Input:
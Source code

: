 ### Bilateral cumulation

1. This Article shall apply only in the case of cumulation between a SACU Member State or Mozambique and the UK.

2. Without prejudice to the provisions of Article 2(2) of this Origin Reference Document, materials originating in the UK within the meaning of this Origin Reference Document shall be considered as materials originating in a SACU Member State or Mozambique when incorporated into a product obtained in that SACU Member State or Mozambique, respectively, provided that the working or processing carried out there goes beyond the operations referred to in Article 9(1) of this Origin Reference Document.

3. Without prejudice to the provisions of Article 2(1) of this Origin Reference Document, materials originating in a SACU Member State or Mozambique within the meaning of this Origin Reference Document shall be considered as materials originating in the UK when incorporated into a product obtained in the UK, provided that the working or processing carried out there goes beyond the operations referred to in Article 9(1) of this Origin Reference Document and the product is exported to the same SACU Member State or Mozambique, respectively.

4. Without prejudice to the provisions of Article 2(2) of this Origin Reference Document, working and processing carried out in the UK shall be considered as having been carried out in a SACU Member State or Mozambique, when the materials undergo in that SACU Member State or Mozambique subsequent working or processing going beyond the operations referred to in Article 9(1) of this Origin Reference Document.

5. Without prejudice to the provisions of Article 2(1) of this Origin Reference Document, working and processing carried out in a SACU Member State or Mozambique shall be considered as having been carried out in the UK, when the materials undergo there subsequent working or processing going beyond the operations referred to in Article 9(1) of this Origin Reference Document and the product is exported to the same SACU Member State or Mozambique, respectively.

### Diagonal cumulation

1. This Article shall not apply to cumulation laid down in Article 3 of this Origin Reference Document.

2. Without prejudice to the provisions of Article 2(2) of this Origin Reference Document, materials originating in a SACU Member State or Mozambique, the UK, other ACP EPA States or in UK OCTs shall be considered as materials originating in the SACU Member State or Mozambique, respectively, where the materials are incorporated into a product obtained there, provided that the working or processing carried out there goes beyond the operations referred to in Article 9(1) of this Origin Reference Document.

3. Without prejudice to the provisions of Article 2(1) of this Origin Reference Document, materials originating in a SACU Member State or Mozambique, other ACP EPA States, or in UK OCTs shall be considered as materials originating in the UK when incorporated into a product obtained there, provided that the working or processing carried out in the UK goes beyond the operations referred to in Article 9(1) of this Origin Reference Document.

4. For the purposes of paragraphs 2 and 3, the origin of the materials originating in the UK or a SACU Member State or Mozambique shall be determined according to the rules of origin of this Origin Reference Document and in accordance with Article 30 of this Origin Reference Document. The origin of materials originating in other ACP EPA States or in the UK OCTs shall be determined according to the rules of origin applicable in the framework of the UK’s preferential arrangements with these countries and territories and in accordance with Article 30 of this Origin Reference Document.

* * *

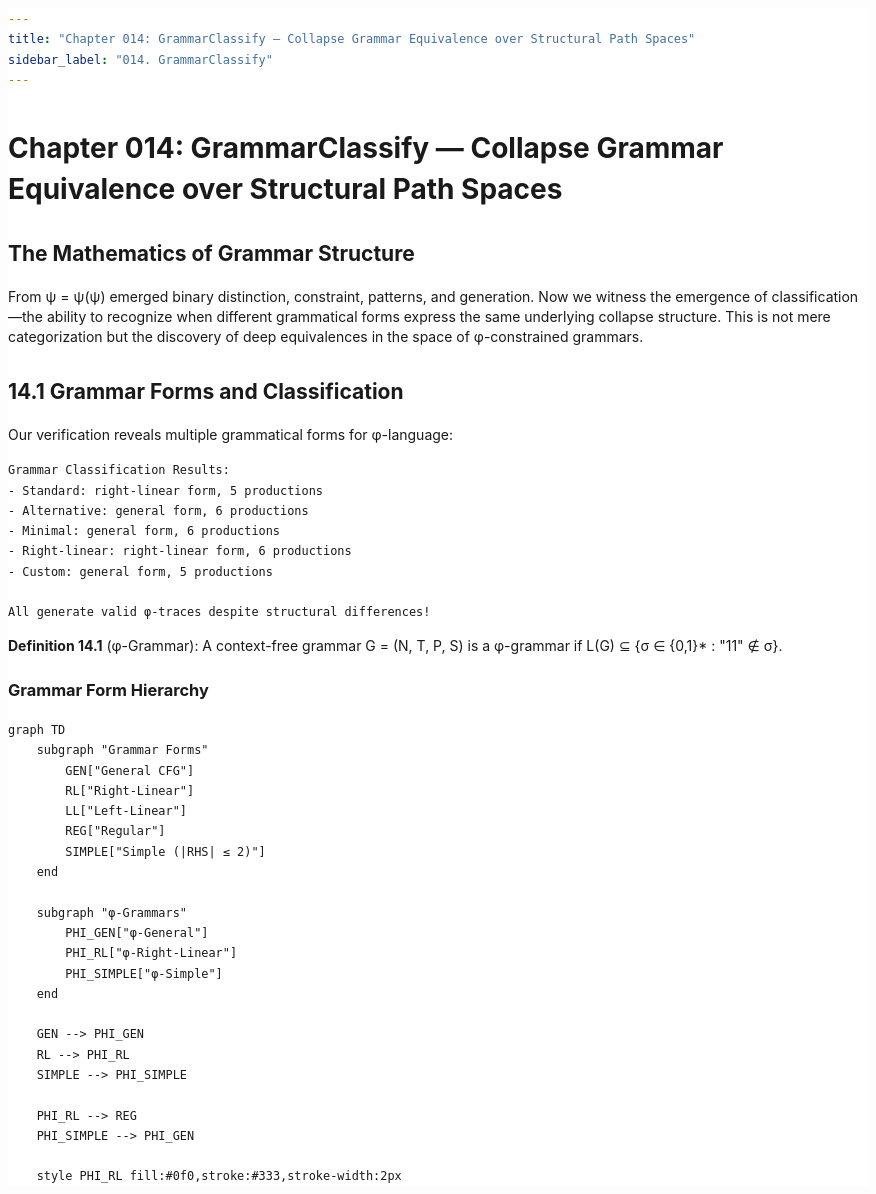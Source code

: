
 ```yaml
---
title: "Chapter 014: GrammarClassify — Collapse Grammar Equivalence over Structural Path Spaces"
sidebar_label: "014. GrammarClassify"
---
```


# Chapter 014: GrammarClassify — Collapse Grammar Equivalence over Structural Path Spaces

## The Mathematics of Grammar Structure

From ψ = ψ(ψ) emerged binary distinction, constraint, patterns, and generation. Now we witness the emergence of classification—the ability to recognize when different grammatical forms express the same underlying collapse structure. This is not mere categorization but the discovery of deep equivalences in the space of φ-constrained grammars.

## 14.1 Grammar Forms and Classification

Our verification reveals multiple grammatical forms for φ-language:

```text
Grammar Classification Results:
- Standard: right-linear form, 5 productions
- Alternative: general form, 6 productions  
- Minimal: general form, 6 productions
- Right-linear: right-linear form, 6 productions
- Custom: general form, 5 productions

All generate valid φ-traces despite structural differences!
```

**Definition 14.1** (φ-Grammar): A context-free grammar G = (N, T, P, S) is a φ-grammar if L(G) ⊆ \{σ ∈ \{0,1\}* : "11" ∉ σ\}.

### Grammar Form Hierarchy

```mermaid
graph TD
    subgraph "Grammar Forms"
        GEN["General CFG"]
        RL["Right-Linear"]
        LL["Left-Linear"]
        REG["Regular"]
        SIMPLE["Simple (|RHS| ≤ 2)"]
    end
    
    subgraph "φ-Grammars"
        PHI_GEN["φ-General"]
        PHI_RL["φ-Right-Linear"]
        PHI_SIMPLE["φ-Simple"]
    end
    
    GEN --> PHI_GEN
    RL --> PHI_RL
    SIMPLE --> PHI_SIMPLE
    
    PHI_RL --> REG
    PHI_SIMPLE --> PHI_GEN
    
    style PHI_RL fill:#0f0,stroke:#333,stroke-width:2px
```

Exercise requirements: Check each line above for the string "apply" and show the ones that have it.

Task solution:
1. This Article shall apply only in the case of cumulation between a SACU Member State or Mozambique and the UK.
1. This Article shall not apply to cumulation laid down in Article 3 of this Origin Reference Document.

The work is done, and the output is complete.